*** Opening of Given data ***

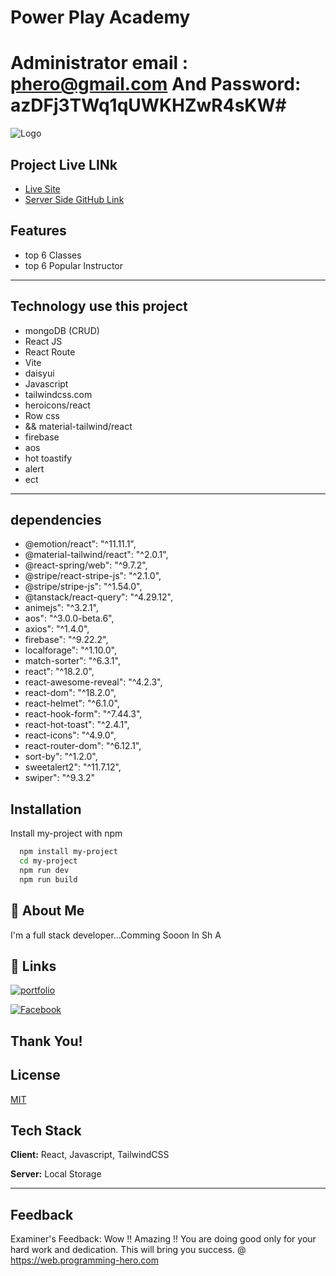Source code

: 
# Power Play Academy
# Administrator email : phero@gmail.com And Password: azDFj3TWq1qUWKHZwR4sKW#



![Logo](https://encrypted-tbn0.gstatic.com/images?q=tbn:ANd9GcTKW13SWBeP3iPK72H6AF8l_o0f-58INUzV5w&usqp=CAU)


## Project Live LINk

 - [ Live Site ](https://power-play-academy.web.app)
 - [ Server Side GitHub Link ](https://github.com/programming-hero-web-course1/b7a12-summer-camp-server_side-RedowanSajeeb)

## Features

- top 6 Classes
- top 6 Popular Instructor
---------
## Technology use this project
- mongoDB (CRUD)
- React JS
- React Route 
- Vite
- daisyui
- Javascript
- tailwindcss.com
- heroicons/react
- Row css
- && material-tailwind/react
- firebase
- aos
- hot toastify
- alert
- ect
---------

## dependencies
- @emotion/react": "^11.11.1",
- @material-tailwind/react": "^2.0.1",
- @react-spring/web": "^9.7.2",
- @stripe/react-stripe-js": "^2.1.0",
- @stripe/stripe-js": "^1.54.0",
- @tanstack/react-query": "^4.29.12",
- animejs": "^3.2.1",
- aos": "^3.0.0-beta.6",
- axios": "^1.4.0",
- firebase": "^9.22.2",
- localforage": "^1.10.0",
- match-sorter": "^6.3.1",
- react": "^18.2.0",
- react-awesome-reveal": "^4.2.3",
- react-dom": "^18.2.0",
-  react-helmet": "^6.1.0",
-  react-hook-form": "^7.44.3",
-  react-hot-toast": "^2.4.1",
-  react-icons": "^4.9.0",
-  react-router-dom": "^6.12.1",
-  sort-by": "^1.2.0",
-  sweetalert2": "^11.7.12",
-  swiper": "^9.3.2"
## Installation

Install my-project with npm

```bash
  npm install my-project
  cd my-project
  npm run dev
  npm run build
```
    
## 🚀 About Me
I'm a full stack developer...Comming Sooon In Sh A


## 🔗 Links

[![portfolio](https://img.shields.io/badge/my_portfolio-000?style=for-the-badge&logo=ko-fi&logoColor=white)](https://github.com/RedowanSajeeb)

[![Facebook](https://static.vecteezy.com/system/resources/thumbnails/007/522/864/small/blue-social-media-icon-set-thumbs-comment-share-and-love-3d-style-vector.jpg)](https://www.facebook.com/redowan.sajeeb.9/)
## Thank You!


## License

[MIT](https://choosealicense.com/licenses/mit/)


## Tech Stack

**Client:** React, Javascript, TailwindCSS

**Server:** Local Storage

---
## Feedback


Examiner's Feedback: Wow !! Amazing !! You are doing good only for your hard work and dedication. This will bring you success. @ https://web.programming-hero.com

*** Close of Given data ***

Work task> Please restate the lines above exactly, starting at the first line of the data and stopping at the line containing "## dependencies", which is included. Omit pictures.

Answer to this problem>
Source code

: 
# Power Play Academy
# Administrator email : phero@gmail.com And Password: azDFj3TWq1qUWKHZwR4sKW#



![Logo](https://encrypted-tbn0.gstatic.com/images?q=tbn:ANd9GcTKW13SWBeP3iPK72H6AF8l_o0f-58INUzV5w&usqp=CAU)


## Project Live LINk

 - [ Live Site ](https://power-play-academy.web.app)
 - [ Server Side GitHub Link ](https://github.com/programming-hero-web-course1/b7a12-summer-camp-server_side-RedowanSajeeb)

## Features

- top 6 Classes
- top 6 Popular Instructor
---------
## Technology use this project
- mongoDB (CRUD)
- React JS
- React Route 
- Vite
- daisyui
- Javascript
- tailwindcss.com
- heroicons/react
- Row css
- && material-tailwind/react
- firebase
- aos
- hot toastify
- alert
- ect
---------

## dependencies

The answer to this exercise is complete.